Why are we still faxing?

I still get the calls about problems with fax lines and I hear the complaints about how long it takes to fax a 30 page document and how hard it is to read a faxed and re-faxed and re-re-faxed document and I just wonder why the habit persists to fax documents rather than scan and email them.  I understand we should be even beyond scanning and should be totally paperless but that technology still just isn’t “there” yet in my mind. However, scan to email has so many advantages over old fashioned faxing that I am dumbfounded that fax machines haven’t been sent added to the list of things we just don’t do anymore like rotary phones, film cameras and socializing in person (hah!).

If you scan and email a document you can send the document straight to the intended recipient, not the office fax machine that every prying eye in the office can snoop at.  Scanned documents don’t get picked up by a careless co-worker along with a stack of their copies or, worse, crinkled up in a paper jam for four hours waiting for the repairman to come fix the copier.  Scanned documents also come through crystal clear with very little quality loss compared to the original.  You can be anywhere and receive an emailed document, not tied to a stationary fax line at the office or home.  And did I mention speed?  The Internet used to be accessed via phone line – in 1995.  Fax lines still use that same dial-up technology and it shows.  A scanned document can be emailed in seconds.  A lengthy sales contract can take twenty minutes to fax.   You wouldn’t fire up your 56k modem to download a 20 megabyte PDF or printer driver so why do we still use that technology to send contracts?

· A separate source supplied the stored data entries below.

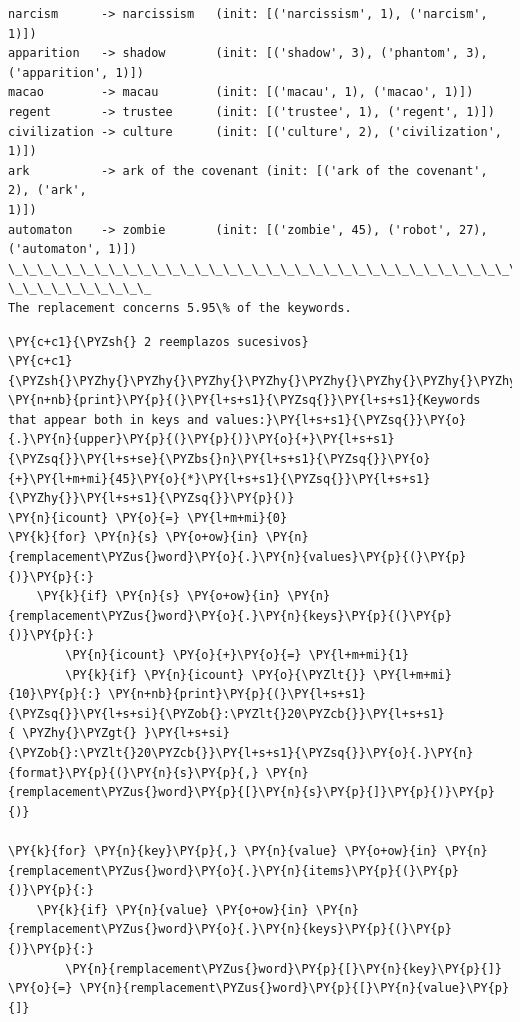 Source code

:     \begin{Verbatim}[commandchars=\\\{\}]
narcism      -> narcissism   (init: [('narcissism', 1), ('narcism', 1)])
apparition   -> shadow       (init: [('shadow', 3), ('phantom', 3),
('apparition', 1)])
macao        -> macau        (init: [('macau', 1), ('macao', 1)])
regent       -> trustee      (init: [('trustee', 1), ('regent', 1)])
civilization -> culture      (init: [('culture', 2), ('civilization', 1)])
ark          -> ark of the covenant (init: [('ark of the covenant', 2), ('ark',
1)])
automaton    -> zombie       (init: [('zombie', 45), ('robot', 27),
('automaton', 1)])
\_\_\_\_\_\_\_\_\_\_\_\_\_\_\_\_\_\_\_\_\_\_\_\_\_\_\_\_\_\_\_\_\_\_\_\_\_\_\_\_\_\_\_\_\_\_\_\_\_\_\_\_\_\_\_\_\_\_\_\_\_\_\_\_\_\_\_\_\_\_\_\_\_\_\_\_\_\_\_\_
\_\_\_\_\_\_\_\_\_\_
The replacement concerns 5.95\% of the keywords.
\end{Verbatim}

    \begin{tcolorbox}[breakable, size=fbox, boxrule=1pt, pad at break*=1mm,colback=cellbackground, colframe=cellborder]
\begin{Verbatim}[commandchars=\\\{\}]
\PY{c+c1}{\PYZsh{} 2 reemplazos sucesivos}
\PY{c+c1}{\PYZsh{}\PYZhy{}\PYZhy{}\PYZhy{}\PYZhy{}\PYZhy{}\PYZhy{}\PYZhy{}\PYZhy{}\PYZhy{}\PYZhy{}\PYZhy{}\PYZhy{}\PYZhy{}\PYZhy{}\PYZhy{}\PYZhy{}\PYZhy{}\PYZhy{}\PYZhy{}\PYZhy{}\PYZhy{}\PYZhy{}\PYZhy{}\PYZhy{}\PYZhy{}\PYZhy{}\PYZhy{}}
\PY{n+nb}{print}\PY{p}{(}\PY{l+s+s1}{\PYZsq{}}\PY{l+s+s1}{Keywords that appear both in keys and values:}\PY{l+s+s1}{\PYZsq{}}\PY{o}{.}\PY{n}{upper}\PY{p}{(}\PY{p}{)}\PY{o}{+}\PY{l+s+s1}{\PYZsq{}}\PY{l+s+se}{\PYZbs{}n}\PY{l+s+s1}{\PYZsq{}}\PY{o}{+}\PY{l+m+mi}{45}\PY{o}{*}\PY{l+s+s1}{\PYZsq{}}\PY{l+s+s1}{\PYZhy{}}\PY{l+s+s1}{\PYZsq{}}\PY{p}{)}
\PY{n}{icount} \PY{o}{=} \PY{l+m+mi}{0}
\PY{k}{for} \PY{n}{s} \PY{o+ow}{in} \PY{n}{remplacement\PYZus{}word}\PY{o}{.}\PY{n}{values}\PY{p}{(}\PY{p}{)}\PY{p}{:}
    \PY{k}{if} \PY{n}{s} \PY{o+ow}{in} \PY{n}{remplacement\PYZus{}word}\PY{o}{.}\PY{n}{keys}\PY{p}{(}\PY{p}{)}\PY{p}{:}
        \PY{n}{icount} \PY{o}{+}\PY{o}{=} \PY{l+m+mi}{1}
        \PY{k}{if} \PY{n}{icount} \PY{o}{\PYZlt{}} \PY{l+m+mi}{10}\PY{p}{:} \PY{n+nb}{print}\PY{p}{(}\PY{l+s+s1}{\PYZsq{}}\PY{l+s+si}{\PYZob{}:\PYZlt{}20\PYZcb{}}\PY{l+s+s1}{ \PYZhy{}\PYZgt{} }\PY{l+s+si}{\PYZob{}:\PYZlt{}20\PYZcb{}}\PY{l+s+s1}{\PYZsq{}}\PY{o}{.}\PY{n}{format}\PY{p}{(}\PY{n}{s}\PY{p}{,} \PY{n}{remplacement\PYZus{}word}\PY{p}{[}\PY{n}{s}\PY{p}{]}\PY{p}{)}\PY{p}{)}

\PY{k}{for} \PY{n}{key}\PY{p}{,} \PY{n}{value} \PY{o+ow}{in} \PY{n}{remplacement\PYZus{}word}\PY{o}{.}\PY{n}{items}\PY{p}{(}\PY{p}{)}\PY{p}{:}
    \PY{k}{if} \PY{n}{value} \PY{o+ow}{in} \PY{n}{remplacement\PYZus{}word}\PY{o}{.}\PY{n}{keys}\PY{p}{(}\PY{p}{)}\PY{p}{:}
        \PY{n}{remplacement\PYZus{}word}\PY{p}{[}\PY{n}{key}\PY{p}{]} \PY{o}{=} \PY{n}{remplacement\PYZus{}word}\PY{p}{[}\PY{n}{value}\PY{p}{]}                    
\end{Verbatim}
\end{tcolorbox}

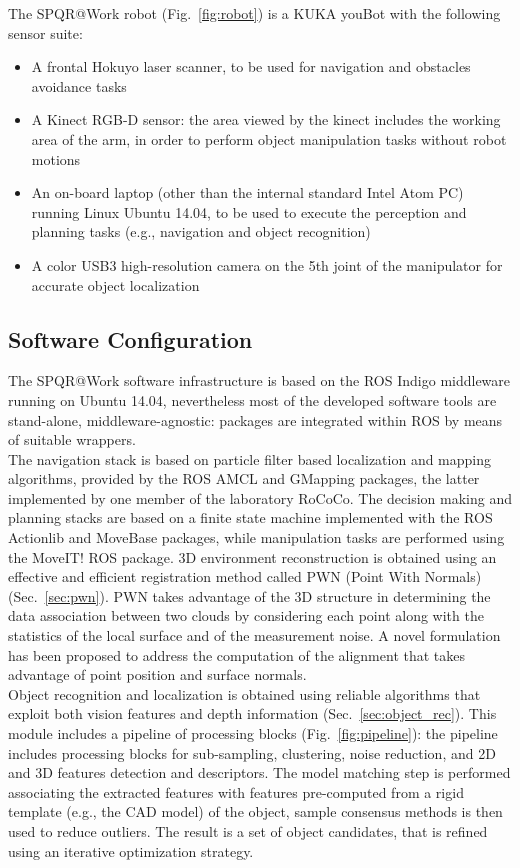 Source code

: \documentclass[conference]{IEEEtran}
\begin{document}
The SPQR@Work robot (Fig.~\ref{fig:robot}) is a KUKA youBot with the following sensor suite:

\begin{itemize}
 \item A frontal Hokuyo laser scanner, to be used for navigation and obstacles avoidance tasks
 \item A Kinect RGB-D sensor: the area viewed by the kinect includes the working area of the arm, in order to perform object manipulation tasks without robot motions
 \item An on-board laptop (other than the internal standard Intel Atom PC) running Linux Ubuntu 14.04, to be used to execute the perception and planning tasks (e.g., navigation and object recognition)
 \item A color USB3 high-resolution camera on the 5th joint of the manipulator for accurate object localization
\end{itemize}
 
\subsection{Software Configuration}

The SPQR@Work software infrastructure is based on the ROS Indigo middleware running on Ubuntu 14.04, nevertheless most of the developed software tools are stand-alone, middleware-agnostic: packages are integrated within ROS by means of suitable wrappers.\\
The navigation stack is based on particle filter based localization and mapping algorithms, provided by the ROS AMCL and GMapping packages, the latter implemented by one member of the laboratory RoCoCo. The decision making and planning stacks are based on a finite state machine implemented with the ROS Actionlib and MoveBase packages, while manipulation tasks are performed using the MoveIT! ROS package.
3D environment reconstruction is obtained using an effective and efficient registration method called PWN (Point With Normals) (Sec.~\ref{sec:pwn}). 
PWN takes advantage of the 3D structure in determining the data association between two clouds by considering each point along with the statistics of the local surface and of the measurement noise. A novel formulation has been proposed to address the computation of the alignment that takes advantage of point position and surface normals.\\

Object recognition and localization is obtained using reliable algorithms that exploit both vision features and depth information (Sec.~\ref{sec:object_rec}). This module includes a pipeline of processing blocks (Fig.~\ref{fig:pipeline}): the pipeline includes processing blocks for sub-sampling, clustering, noise reduction, and 2D and 3D features detection and descriptors. The model matching step is performed associating the extracted features with features pre-computed from a rigid template (e.g., the CAD model) of the object, sample consensus methods is then used to reduce outliers. The result is a set of object candidates, that is refined using an iterative optimization strategy. 
\end{document}

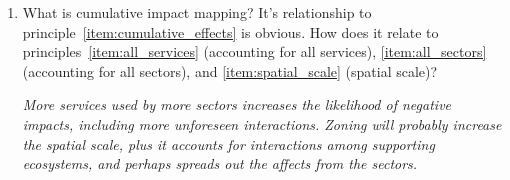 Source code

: \documentclass[letterpaper]{tufte-handout}
\begin{document}
\begin{enumerate}
	\item What is cumulative impact mapping? It's relationship to principle~\ref{item:cumulative_effects} is obvious. How does it relate to principles~\ref{item:all_services} (accounting for all services), \ref{item:all_sectors} (accounting for all sectors), and \ref{item:spatial_scale} (spatial scale)?
	
	\textit{More services used by more sectors increases the likelihood of negative impacts, including more unforeseen interactions. Zoning will probably increase the spatial scale, plus it accounts for interactions among supporting ecosystems, and perhaps spreads out the affects from the sectors.}
\end{enumerate}
\end{document}
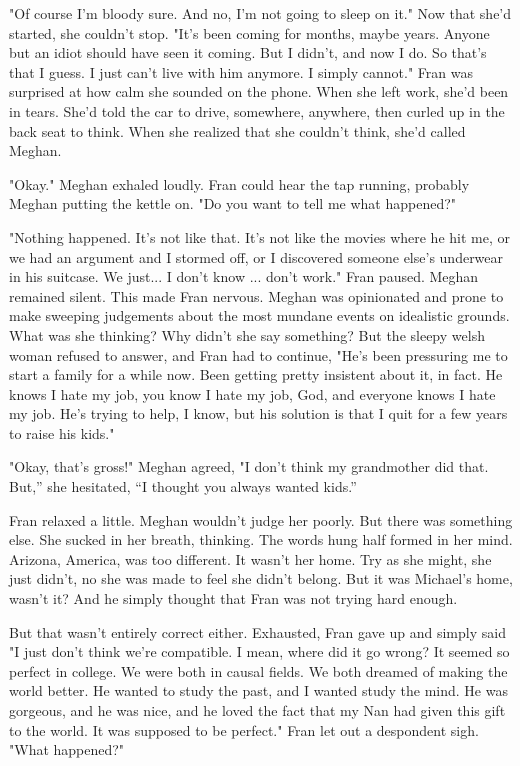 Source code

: \documentclass{article}
\begin{document}
"Of course I'm bloody sure. And no, I'm not going to sleep on it." Now that she'd started, she couldn't stop. "It's been coming for months, maybe years. Anyone but an idiot should have seen it coming. But I didn't, and now I do. So that's that I guess. I just can't live with him anymore. I simply cannot." Fran was surprised at how calm she sounded on the phone. When she left work, she'd been in tears. She'd told the car to drive, somewhere, anywhere, then curled up in the back seat to think. When she realized that she couldn't think, she'd called Meghan. 

"Okay." Meghan exhaled loudly. Fran could hear the tap running, probably Meghan putting the kettle on. "Do you want to tell me what happened?"

"Nothing happened. It’s not like that. It’s not like the movies where he hit me, or we had an argument and I stormed off, or I discovered someone else's underwear in his suitcase. We just... I don’t know ... don't work." Fran paused. Meghan remained silent. This made Fran nervous. Meghan was opinionated and prone to make sweeping judgements about the most mundane events on idealistic grounds. What was she thinking? Why didn’t she say something? But the sleepy welsh woman refused to answer, and Fran had to continue, "He's been pressuring me to start a family for a while now. Been getting pretty insistent about it, in fact. He knows I hate my job, you know I hate my job, God, and everyone knows I hate my job. He's trying to help, I know, but his solution is that I quit for a few years to raise his kids."

"Okay, that’s gross!" Meghan agreed, "I don't think my grandmother did that. But,” she hesitated, “I thought you always wanted kids.”

Fran relaxed a little. Meghan wouldn’t judge her poorly. But there was something else. She sucked in her breath, thinking. The words hung half formed in her mind. Arizona, America, was too different. It wasn’t her home. Try as she might, she just didn’t, no she was made to feel she didn’t belong. But it was Michael’s home, wasn’t it? And he simply thought that Fran was not trying hard enough. 

But that wasn’t entirely correct either. Exhausted, Fran gave up and simply said "I just don't think we're compatible. I mean, where did it go wrong? It seemed so perfect in college. We were both in causal fields. We both dreamed of making the world better. He wanted to study the past, and I wanted study the mind. He was gorgeous, and he was nice, and he loved the fact that my Nan had given this gift to the world. It was supposed to be perfect." Fran let out a despondent sigh. "What happened?"
\end{document}
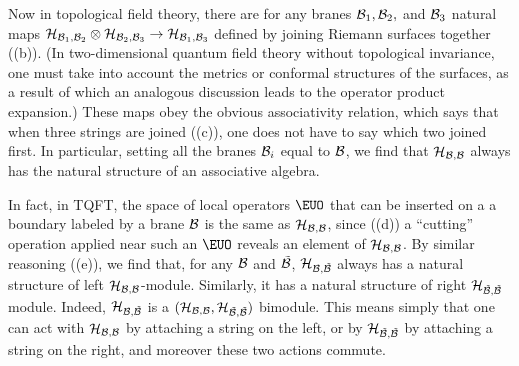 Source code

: Now in topological field theory, there are for any branes ${\cal
B}_1,{\cal B}_2,$ and $ {\cal B}_3$ natural maps ${\cal H}_{{\cal
B}_1,{\cal B}_2}\otimes {\cal H}_{{\cal B}_2,{\cal B}_3}\to {\cal
H}_{{\cal B}_1,{\cal B}_3}$ defined by joining Riemann surfaces
together (\dunamp(b)).  (In two-dimensional quantum field theory
without topological invariance, one must take into account the
metrics or conformal structures of the surfaces, as a result of
which an analogous discussion leads to the operator product
expansion.) These maps obey the obvious associativity relation,
which says that when three strings are joined  (\dunamp(c)), one
does not have to say which two joined first. In particular,
setting all the branes ${\cal B}_i$ equal to ${\cal B}$, we find
that ${\cal H}_{{\cal B},{\cal B}}$ always has the natural
structure of an associative algebra.

In fact, in TQFT, the space of local operators ${\EUO}$ that can
be inserted on a a boundary labeled by a brane ${\cal B}$ is the
same as ${\cal H}_{{\cal B},{\cal B}}$, since (\dunamp(d)) a
``cutting'' operation applied near such an ${\EUO}$ reveals an
element of ${\cal H}_{{\cal B},{\cal B}}$. By similar reasoning
(\dunamp(e)), we find that, for any ${\cal B}$ and  $ \tilde{\cal
B}$, ${\cal H}_{{\cal B}, \tilde{\cal B}}$ always has a natural
structure of left ${\cal H}_{{\cal B},{\cal B}}$-module.
Similarly, it has a natural structure of right ${\cal H}_{\tilde
{\cal B},\tilde{\cal B}}$ module. Indeed, ${\cal H}_{{\cal B},
\tilde{\cal B}}$ is a $({\cal H}_{{\cal B},{\cal B}},{\cal
H}_{\tilde{\cal B},\tilde{\cal B}})$ bimodule. This means simply
that one can act with ${\cal H}_{{\cal B},{\cal B}}$ by attaching
a string on the left, or by ${\cal H}_{\tilde{\cal B},\tilde{\cal
B}}$ by attaching a string on the right, and moreover these two
actions commute.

I can sit on a beach on a Greek island, take a picture and post it to Facebook in literally seconds.  I can take a picture of a check and deposit it into my checking account from anywhere in the world.   I can geo-tag a photo and display it on a map instantly showing my location.  I can download an album to my phone in one tenth the time it takes to actually listen to said album (and for you born circa 1985 reading this, an album is what they used to call a collection of songs, usually around ten of them, that they used to press into vinyl discs called “records” that would get scratched and would pop and hiss but sounded awesome and had album art and stuff you could read…but I digress).  So if we have progressed this far in practically everything else, what is holding us back on the fax machine?  Is it nostalgia?  Something like, you can take away my vinyl records and my rotary phone, but by God, I’ll not give up my fax machine… or is it comfort food, like chamomile tea for an upset stomach and a fax machine to soothe the troubles of a lengthy contract negotiation.  We’ll never know.